Eu estou, e pelo que sei, junto com mais por aí uma torcida do Corinthians, estamos todos acometidos de uma coisa, mudança de estação, tempo seco, planeta doido, e que não é gripe, não é Covid, mas traz uma insuportável tosse seca (que nos acorda para acontecer também de madrugada), pega a garganta, detona a voz. Até falar ao telefone vira tarefa hercúlea.
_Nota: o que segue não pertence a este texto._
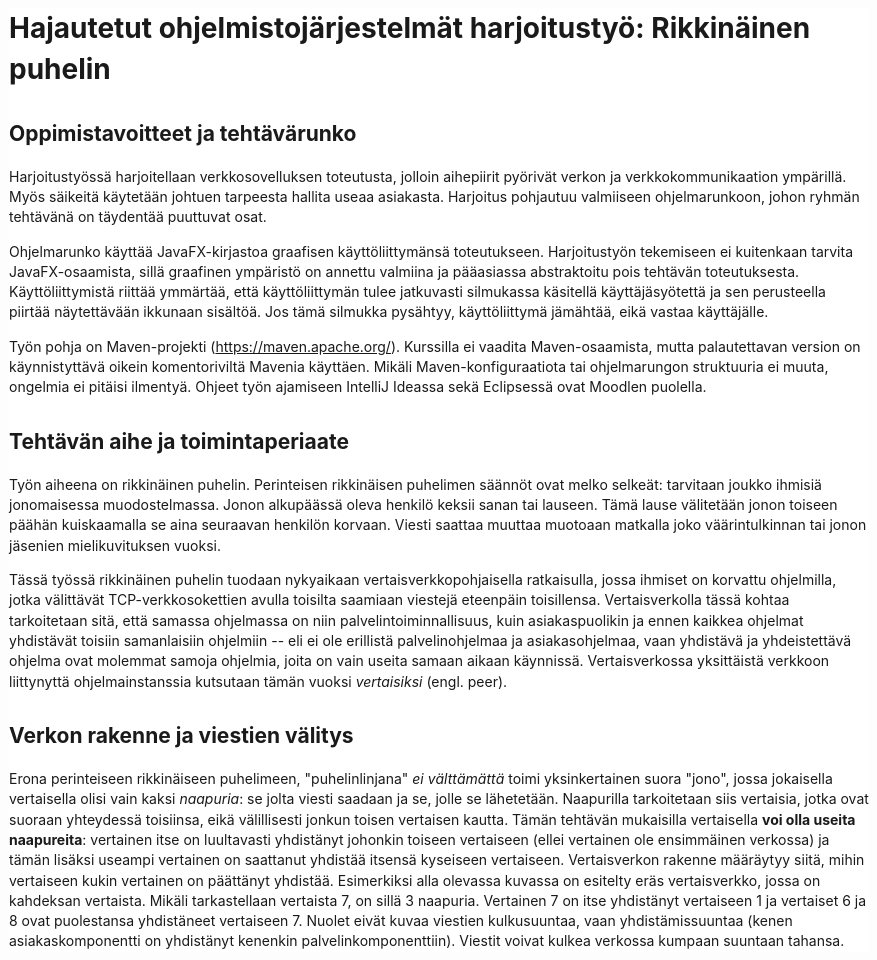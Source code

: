 # Hajautetut ohjelmistojärjestelmät harjoitustyö: Rikkinäinen puhelin 

## Oppimistavoitteet ja tehtävärunko

Harjoitustyössä harjoitellaan verkkosovelluksen toteutusta, jolloin aihepiirit pyörivät verkon ja verkkokommunikaation ympärillä. Myös säikeitä käytetään johtuen tarpeesta hallita useaa asiakasta. Harjoitus pohjautuu valmiiseen ohjelmarunkoon, johon ryhmän tehtävänä on täydentää puuttuvat osat.

Ohjelmarunko käyttää JavaFX-kirjastoa graafisen käyttöliittymänsä toteutukseen. Harjoitustyön tekemiseen ei kuitenkaan tarvita JavaFX-osaamista, sillä graafinen ympäristö on annettu valmiina ja pääasiassa abstraktoitu pois tehtävän toteutuksesta. Käyttöliittymistä riittää ymmärtää, että käyttöliittymän tulee jatkuvasti silmukassa käsitellä käyttäjäsyötettä ja sen perusteella piirtää näytettävään ikkunaan sisältöä. Jos tämä silmukka pysähtyy, käyttöliittymä jämähtää, eikä vastaa käyttäjälle.

Työn pohja on Maven-projekti (https://maven.apache.org/). Kurssilla ei vaadita Maven-osaamista, mutta palautettavan version on käynnistyttävä oikein komentoriviltä Mavenia käyttäen. Mikäli Maven-konfiguraatiota tai ohjelmarungon struktuuria ei muuta, ongelmia ei pitäisi ilmentyä. Ohjeet työn ajamiseen IntelliJ Ideassa sekä Eclipsessä ovat Moodlen puolella.

## Tehtävän aihe ja toimintaperiaate

Työn aiheena on rikkinäinen puhelin. Perinteisen rikkinäisen puhelimen säännöt ovat melko selkeät: tarvitaan joukko ihmisiä jonomaisessa muodostelmassa. Jonon alkupäässä oleva henkilö keksii sanan tai lauseen. Tämä lause välitetään jonon toiseen päähän kuiskaamalla se aina seuraavan henkilön korvaan. Viesti saattaa muuttaa muotoaan matkalla joko väärintulkinnan tai jonon jäsenien mielikuvituksen vuoksi.

Tässä työssä rikkinäinen puhelin tuodaan nykyaikaan vertaisverkkopohjaisella ratkaisulla, jossa ihmiset on korvattu ohjelmilla, jotka välittävät TCP-verkkosokettien avulla toisilta saamiaan viestejä eteenpäin toisillensa. Vertaisverkolla tässä kohtaa tarkoitetaan sitä, että samassa ohjelmassa on niin palvelintoiminnallisuus, kuin asiakaspuolikin ja ennen kaikkea ohjelmat yhdistävät toisiin samanlaisiin ohjelmiin -- eli ei ole erillistä palvelinohjelmaa ja asiakasohjelmaa, vaan yhdistävä ja yhdeistettävä ohjelma ovat molemmat samoja ohjelmia, joita on vain useita samaan aikaan käynnissä. Vertaisverkossa yksittäistä verkkoon liittynyttä ohjelmainstanssia kutsutaan tämän vuoksi *vertaisiksi* (engl. peer).

## Verkon rakenne ja viestien välitys

Erona perinteiseen rikkinäiseen puhelimeen, "puhelinlinjana" *ei välttämättä* toimi yksinkertainen suora "jono", jossa jokaisella vertaisella olisi vain kaksi *naapuria*: se jolta viesti saadaan ja se, jolle se lähetetään. Naapurilla tarkoitetaan siis vertaisia, jotka ovat suoraan yhteydessä toisiinsa, eikä välillisesti jonkun toisen vertaisen kautta. Tämän tehtävän mukaisilla vertaisella **voi olla useita naapureita**: vertainen itse on luultavasti yhdistänyt johonkin toiseen vertaiseen (ellei vertainen ole ensimmäinen verkossa) ja tämän lisäksi useampi vertainen on saattanut yhdistää itsensä kyseiseen vertaiseen. Vertaisverkon rakenne määräytyy siitä, mihin vertaiseen kukin vertainen on päättänyt yhdistää. Esimerkiksi alla olevassa kuvassa on esitelty eräs vertaisverkko, jossa on kahdeksan vertaista. Mikäli tarkastellaan vertaista 7, on sillä 3 naapuria. Vertainen 7 on itse yhdistänyt vertaiseen 1 ja vertaiset 6 ja 8 ovat puolestansa yhdistäneet vertaiseen 7. Nuolet eivät kuvaa viestien kulkusuuntaa, vaan yhdistämissuuntaa (kenen asiakaskomponentti on yhdistänyt kenenkin palvelinkomponenttiin). Viestit voivat kulkea verkossa kumpaan suuntaan tahansa.
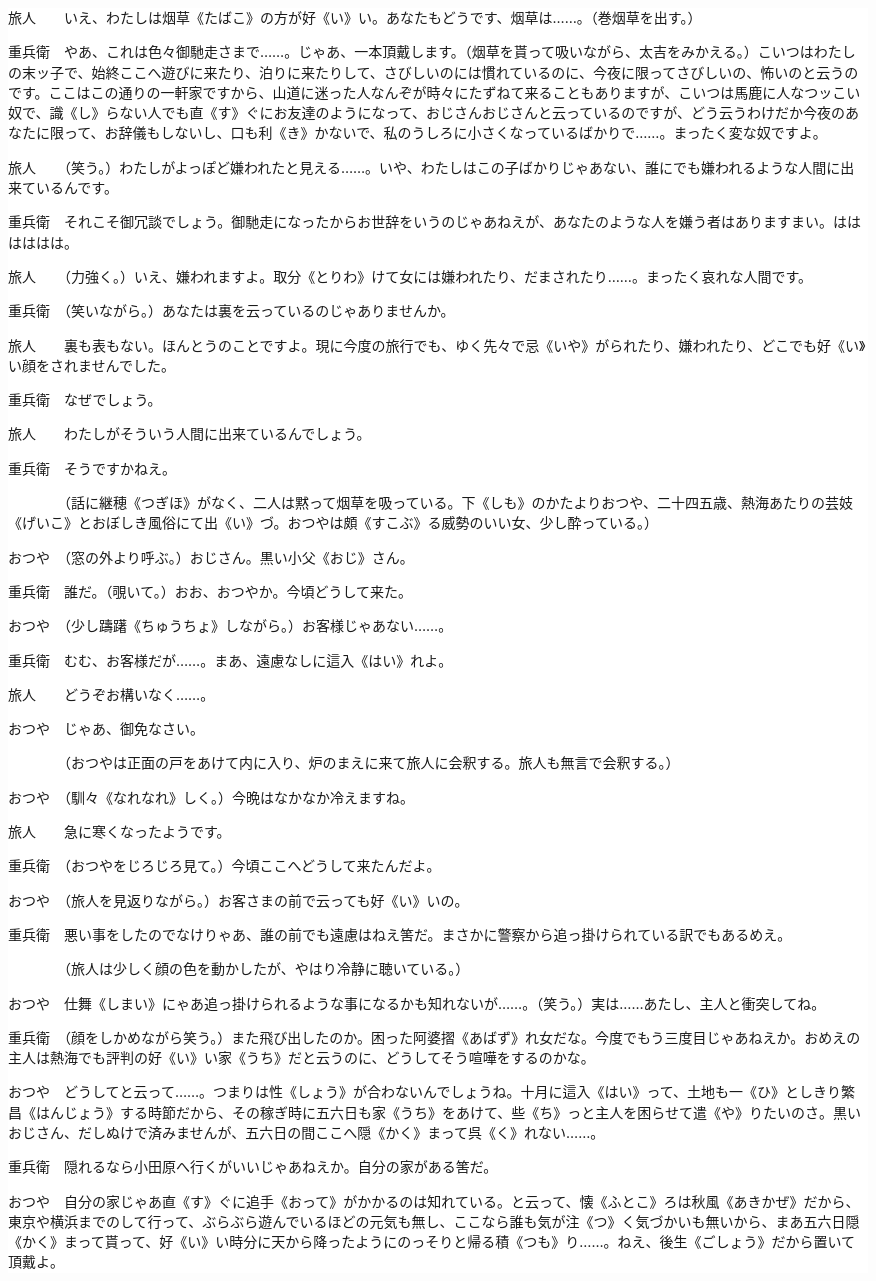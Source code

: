 旅人　　いえ、わたしは烟草《たばこ》の方が好《い》い。あなたもどうです、烟草は……。（巻烟草を出す。）

重兵衛　やあ、これは色々御馳走さまで……。じゃあ、一本頂戴します。（烟草を貰って吸いながら、太吉をみかえる。）こいつはわたしの末ッ子で、始終ここへ遊びに来たり、泊りに来たりして、さびしいのには慣れているのに、今夜に限ってさびしいの、怖いのと云うのです。ここはこの通りの一軒家ですから、山道に迷った人なんぞが時々にたずねて来ることもありますが、こいつは馬鹿に人なつッこい奴で、識《し》らない人でも直《す》ぐにお友達のようになって、おじさんおじさんと云っているのですが、どう云うわけだか今夜のあなたに限って、お辞儀もしないし、口も利《き》かないで、私のうしろに小さくなっているばかりで……。まったく変な奴ですよ。

旅人　　（笑う。）わたしがよっぽど嫌われたと見える……。いや、わたしはこの子ばかりじゃあない、誰にでも嫌われるような人間に出来ているんです。

重兵衛　それこそ御冗談でしょう。御馳走になったからお世辞をいうのじゃあねえが、あなたのような人を嫌う者はありますまい。はははははは。

旅人　　（力強く。）いえ、嫌われますよ。取分《とりわ》けて女には嫌われたり、だまされたり……。まったく哀れな人間です。

重兵衛　（笑いながら。）あなたは裏を云っているのじゃありませんか。

旅人　　裏も表もない。ほんとうのことですよ。現に今度の旅行でも、ゆく先々で忌《いや》がられたり、嫌われたり、どこでも好《い》い顔をされませんでした。

重兵衛　なぜでしょう。

旅人　　わたしがそういう人間に出来ているんでしょう。

重兵衛　そうですかねえ。

　　　　（話に継穂《つぎほ》がなく、二人は黙って烟草を吸っている。下《しも》のかたよりおつや、二十四五歳、熱海あたりの芸妓《げいこ》とおぼしき風俗にて出《い》づ。おつやは頗《すこぶ》る威勢のいい女、少し酔っている。）

おつや　（窓の外より呼ぶ。）おじさん。黒い小父《おじ》さん。

重兵衛　誰だ。（覗いて。）おお、おつやか。今頃どうして来た。

おつや　（少し躊躇《ちゅうちょ》しながら。）お客様じゃあない……。

重兵衛　むむ、お客様だが……。まあ、遠慮なしに這入《はい》れよ。

旅人　　どうぞお構いなく……。

おつや　じゃあ、御免なさい。

　　　　（おつやは正面の戸をあけて内に入り、炉のまえに来て旅人に会釈する。旅人も無言で会釈する。）

おつや　（馴々《なれなれ》しく。）今晩はなかなか冷えますね。

旅人　　急に寒くなったようです。

重兵衛　（おつやをじろじろ見て。）今頃ここへどうして来たんだよ。

おつや　（旅人を見返りながら。）お客さまの前で云っても好《い》いの。

重兵衛　悪い事をしたのでなけりゃあ、誰の前でも遠慮はねえ筈だ。まさかに警察から追っ掛けられている訳でもあるめえ。

　　　　（旅人は少しく顔の色を動かしたが、やはり冷静に聴いている。）

おつや　仕舞《しまい》にゃあ追っ掛けられるような事になるかも知れないが……。（笑う。）実は……あたし、主人と衝突してね。

重兵衛　（顔をしかめながら笑う。）また飛び出したのか。困った阿婆摺《あばず》れ女だな。今度でもう三度目じゃあねえか。おめえの主人は熱海でも評判の好《い》い家《うち》だと云うのに、どうしてそう喧嘩をするのかな。

おつや　どうしてと云って……。つまりは性《しょう》が合わないんでしょうね。十月に這入《はい》って、土地も一《ひ》としきり繁昌《はんじょう》する時節だから、その稼ぎ時に五六日も家《うち》をあけて、些《ち》っと主人を困らせて遣《や》りたいのさ。黒いおじさん、だしぬけで済みませんが、五六日の間ここへ隠《かく》まって呉《く》れない……。

重兵衛　隠れるなら小田原へ行くがいいじゃあねえか。自分の家がある筈だ。

おつや　自分の家じゃあ直《す》ぐに追手《おって》がかかるのは知れている。と云って、懐《ふとこ》ろは秋風《あきかぜ》だから、東京や横浜までのして行って、ぶらぶら遊んでいるほどの元気も無し、ここなら誰も気が注《つ》く気づかいも無いから、まあ五六日隠《かく》まって貰って、好《い》い時分に天から降ったようにのっそりと帰る積《つも》り……。ねえ、後生《ごしょう》だから置いて頂戴よ。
Tudo isso explica porque esta semana apelei mesmo foi para a fada do tema. Escrever de novo sobre os movimentos erráticos de Lula, ou do seu antecessor que pula fogueiras para fugir das responsabilidades de tudo e tanto o que aprontou? Sobre a escalada da violência urbana que tem dias dá medo até de chegar na janela? Sobre a impunidade que nos assombra, a miséria do descompasso social, os feminicídios que se multiplicam? Sobre este perigoso centralismo de decisões que têm escorrido da Justiça e que um dia pode se virar contra todos nós? Sobre guerra? Sobre a ignorância e escalada de moralismo hipócrita? De novo?
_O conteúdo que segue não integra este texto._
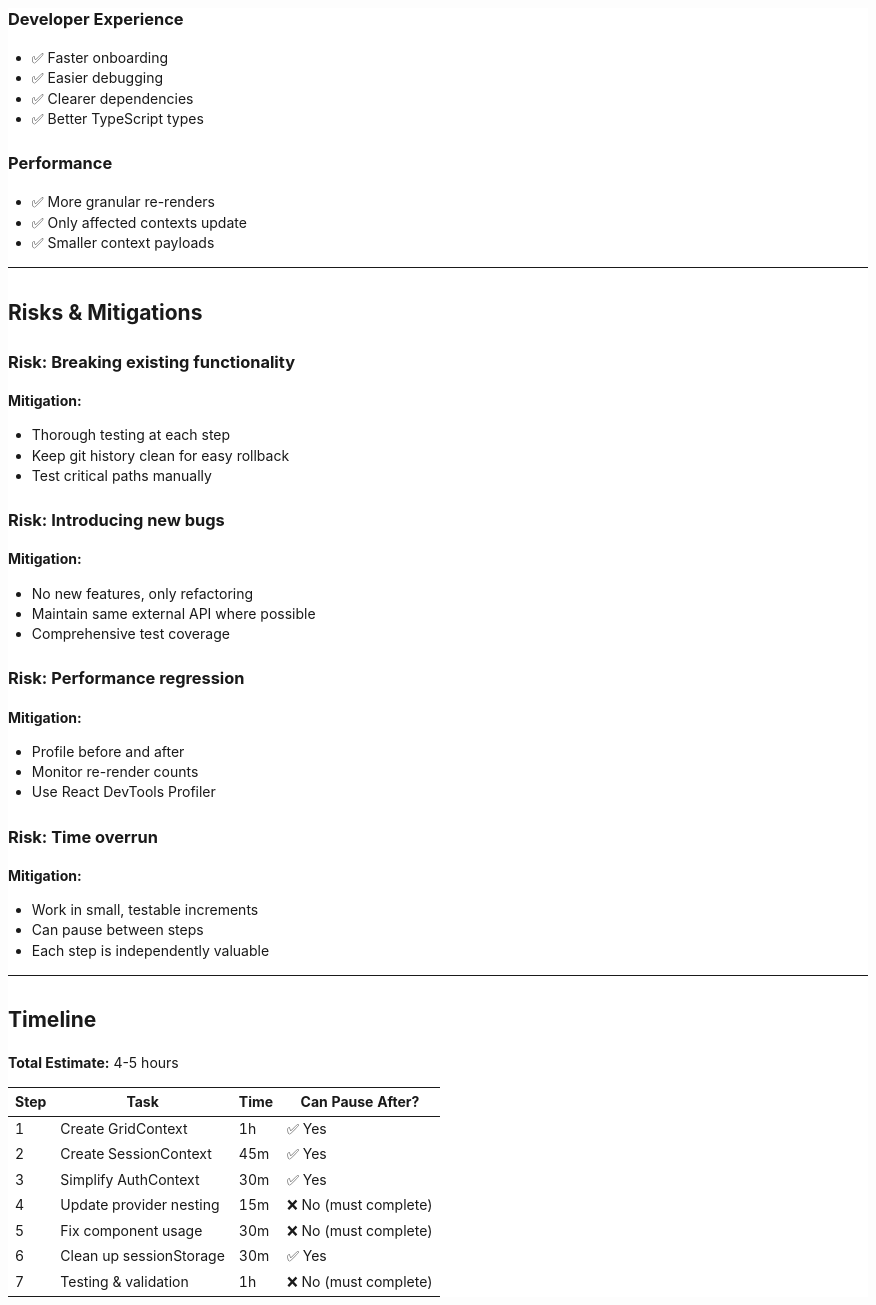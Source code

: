 ### Developer Experience
- ✅ Faster onboarding
- ✅ Easier debugging
- ✅ Clearer dependencies
- ✅ Better TypeScript types

### Performance
- ✅ More granular re-renders
- ✅ Only affected contexts update
- ✅ Smaller context payloads

---

## Risks & Mitigations

### Risk: Breaking existing functionality
**Mitigation:** 
- Thorough testing at each step
- Keep git history clean for easy rollback
- Test critical paths manually

### Risk: Introducing new bugs
**Mitigation:**
- No new features, only refactoring
- Maintain same external API where possible
- Comprehensive test coverage

### Risk: Performance regression
**Mitigation:**
- Profile before and after
- Monitor re-render counts
- Use React DevTools Profiler

### Risk: Time overrun
**Mitigation:**
- Work in small, testable increments
- Can pause between steps
- Each step is independently valuable

---

## Timeline

**Total Estimate:** 4-5 hours

| Step | Task | Time | Can Pause After? |
|------|------|------|------------------|
| 1 | Create GridContext | 1h | ✅ Yes |
| 2 | Create SessionContext | 45m | ✅ Yes |
| 3 | Simplify AuthContext | 30m | ✅ Yes |
| 4 | Update provider nesting | 15m | ❌ No (must complete) |
| 5 | Fix component usage | 30m | ❌ No (must complete) |
| 6 | Clean up sessionStorage | 30m | ✅ Yes |
| 7 | Testing & validation | 1h | ❌ No (must complete) |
Hoje não. Me deixa melhorar, ao menos parar de tossir. Aliás, há alguns autores que garantem que a tosse - na linguagem do corpo - pode ser sinal de uma raiva que “não sai da garganta”. Pensa aí o quanto esses assuntos nos assombram, nos fazem mesmo muito mal. Tanto que muitas vezes não conseguimos nem falar sobre eles. Muito menos escrever.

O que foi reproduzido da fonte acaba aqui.